- Record extracts -
BEGIN
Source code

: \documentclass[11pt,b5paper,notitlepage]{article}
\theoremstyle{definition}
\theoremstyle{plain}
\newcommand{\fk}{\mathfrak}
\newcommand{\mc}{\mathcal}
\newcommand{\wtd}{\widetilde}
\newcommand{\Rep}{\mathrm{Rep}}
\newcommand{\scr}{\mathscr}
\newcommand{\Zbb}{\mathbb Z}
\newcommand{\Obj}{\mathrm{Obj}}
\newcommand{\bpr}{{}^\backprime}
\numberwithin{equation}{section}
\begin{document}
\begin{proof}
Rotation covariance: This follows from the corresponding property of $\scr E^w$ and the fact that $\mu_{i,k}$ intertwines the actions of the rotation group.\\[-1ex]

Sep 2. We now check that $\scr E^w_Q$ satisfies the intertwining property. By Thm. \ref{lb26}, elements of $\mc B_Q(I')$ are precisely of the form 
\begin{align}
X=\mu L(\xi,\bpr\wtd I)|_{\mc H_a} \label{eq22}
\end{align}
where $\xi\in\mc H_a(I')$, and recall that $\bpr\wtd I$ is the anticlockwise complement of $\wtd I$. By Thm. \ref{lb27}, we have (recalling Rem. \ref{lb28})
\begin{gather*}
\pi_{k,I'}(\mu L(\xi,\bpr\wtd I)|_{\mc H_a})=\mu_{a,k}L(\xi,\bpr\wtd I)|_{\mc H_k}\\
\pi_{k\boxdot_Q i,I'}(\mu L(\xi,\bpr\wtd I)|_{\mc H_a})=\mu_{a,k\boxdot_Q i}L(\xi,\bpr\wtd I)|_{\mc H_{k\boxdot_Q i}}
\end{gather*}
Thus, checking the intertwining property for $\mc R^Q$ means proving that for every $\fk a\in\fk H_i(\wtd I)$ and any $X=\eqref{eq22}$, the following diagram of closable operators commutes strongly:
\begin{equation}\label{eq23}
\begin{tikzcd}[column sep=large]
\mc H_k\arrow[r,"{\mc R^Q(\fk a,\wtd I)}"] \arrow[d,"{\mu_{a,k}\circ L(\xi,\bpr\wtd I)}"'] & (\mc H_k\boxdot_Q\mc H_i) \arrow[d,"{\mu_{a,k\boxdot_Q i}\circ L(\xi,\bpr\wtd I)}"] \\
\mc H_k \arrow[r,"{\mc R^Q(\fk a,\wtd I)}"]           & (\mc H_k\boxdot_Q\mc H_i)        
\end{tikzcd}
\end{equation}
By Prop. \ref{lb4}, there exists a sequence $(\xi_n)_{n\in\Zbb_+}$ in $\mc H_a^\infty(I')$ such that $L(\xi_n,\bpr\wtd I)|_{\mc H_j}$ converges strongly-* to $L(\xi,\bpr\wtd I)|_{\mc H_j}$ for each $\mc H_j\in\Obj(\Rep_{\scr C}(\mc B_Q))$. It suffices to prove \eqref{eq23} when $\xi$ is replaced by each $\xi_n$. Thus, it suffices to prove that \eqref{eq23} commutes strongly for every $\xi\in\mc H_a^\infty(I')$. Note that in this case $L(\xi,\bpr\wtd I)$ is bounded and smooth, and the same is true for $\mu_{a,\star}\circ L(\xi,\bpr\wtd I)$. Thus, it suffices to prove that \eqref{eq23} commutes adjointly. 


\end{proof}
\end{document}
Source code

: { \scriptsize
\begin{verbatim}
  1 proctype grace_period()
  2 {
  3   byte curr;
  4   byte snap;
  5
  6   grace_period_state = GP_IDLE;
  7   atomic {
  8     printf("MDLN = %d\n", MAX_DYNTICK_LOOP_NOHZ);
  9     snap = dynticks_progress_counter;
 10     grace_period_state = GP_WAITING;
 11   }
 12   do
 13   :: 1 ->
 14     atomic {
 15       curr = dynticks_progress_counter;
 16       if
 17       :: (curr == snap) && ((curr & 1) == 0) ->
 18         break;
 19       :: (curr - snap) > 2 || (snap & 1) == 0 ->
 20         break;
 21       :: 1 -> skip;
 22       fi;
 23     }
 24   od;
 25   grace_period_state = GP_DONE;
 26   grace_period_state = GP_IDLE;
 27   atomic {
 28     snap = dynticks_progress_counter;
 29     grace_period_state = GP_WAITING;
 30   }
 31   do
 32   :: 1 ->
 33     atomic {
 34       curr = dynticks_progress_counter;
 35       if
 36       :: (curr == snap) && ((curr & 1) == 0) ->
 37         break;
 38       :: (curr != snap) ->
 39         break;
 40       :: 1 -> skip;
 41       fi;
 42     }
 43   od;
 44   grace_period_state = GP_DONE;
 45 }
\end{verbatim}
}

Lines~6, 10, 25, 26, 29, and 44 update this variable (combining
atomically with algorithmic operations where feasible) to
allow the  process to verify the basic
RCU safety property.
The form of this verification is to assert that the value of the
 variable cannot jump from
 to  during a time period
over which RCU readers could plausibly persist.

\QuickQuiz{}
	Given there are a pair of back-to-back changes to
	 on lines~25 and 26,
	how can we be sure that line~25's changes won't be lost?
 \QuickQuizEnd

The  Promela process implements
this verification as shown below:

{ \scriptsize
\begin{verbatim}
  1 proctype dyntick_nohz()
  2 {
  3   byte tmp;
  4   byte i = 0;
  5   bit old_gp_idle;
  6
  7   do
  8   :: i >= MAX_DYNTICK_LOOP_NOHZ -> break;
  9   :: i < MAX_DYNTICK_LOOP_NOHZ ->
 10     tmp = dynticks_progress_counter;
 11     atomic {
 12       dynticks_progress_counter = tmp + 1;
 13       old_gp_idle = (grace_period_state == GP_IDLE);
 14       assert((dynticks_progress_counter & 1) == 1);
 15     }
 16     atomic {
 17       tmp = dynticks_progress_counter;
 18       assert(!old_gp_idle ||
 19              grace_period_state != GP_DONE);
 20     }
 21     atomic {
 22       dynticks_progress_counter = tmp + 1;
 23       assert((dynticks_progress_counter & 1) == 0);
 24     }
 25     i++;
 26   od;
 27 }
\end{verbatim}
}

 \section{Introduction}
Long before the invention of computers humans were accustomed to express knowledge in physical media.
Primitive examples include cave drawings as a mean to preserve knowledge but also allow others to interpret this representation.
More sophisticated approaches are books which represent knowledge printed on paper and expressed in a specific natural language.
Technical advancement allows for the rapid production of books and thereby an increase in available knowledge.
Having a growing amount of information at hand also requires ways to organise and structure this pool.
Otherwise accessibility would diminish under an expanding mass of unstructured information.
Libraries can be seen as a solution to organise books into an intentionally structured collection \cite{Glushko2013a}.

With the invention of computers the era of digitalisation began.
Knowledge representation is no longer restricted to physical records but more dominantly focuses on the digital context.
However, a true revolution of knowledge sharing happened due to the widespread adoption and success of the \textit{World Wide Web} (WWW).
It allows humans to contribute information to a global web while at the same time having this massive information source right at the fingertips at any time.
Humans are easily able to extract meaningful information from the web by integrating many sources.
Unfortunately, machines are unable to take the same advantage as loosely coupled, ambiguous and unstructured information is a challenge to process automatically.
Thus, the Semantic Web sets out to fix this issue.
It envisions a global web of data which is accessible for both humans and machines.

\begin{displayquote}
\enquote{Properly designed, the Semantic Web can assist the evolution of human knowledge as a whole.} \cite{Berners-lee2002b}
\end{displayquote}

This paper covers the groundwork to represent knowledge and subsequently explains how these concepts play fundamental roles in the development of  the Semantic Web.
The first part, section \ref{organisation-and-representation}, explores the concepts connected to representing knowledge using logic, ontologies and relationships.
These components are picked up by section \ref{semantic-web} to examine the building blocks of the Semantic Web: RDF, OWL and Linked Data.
END
- Requirement -
Filter the listing for the word "physical" and copy every line that holds it.

- Output of the exercise -
Long before the invention of computers humans were accustomed to express knowledge in physical media.
Knowledge representation is no longer restricted to physical records but more dominantly focuses on the digital context.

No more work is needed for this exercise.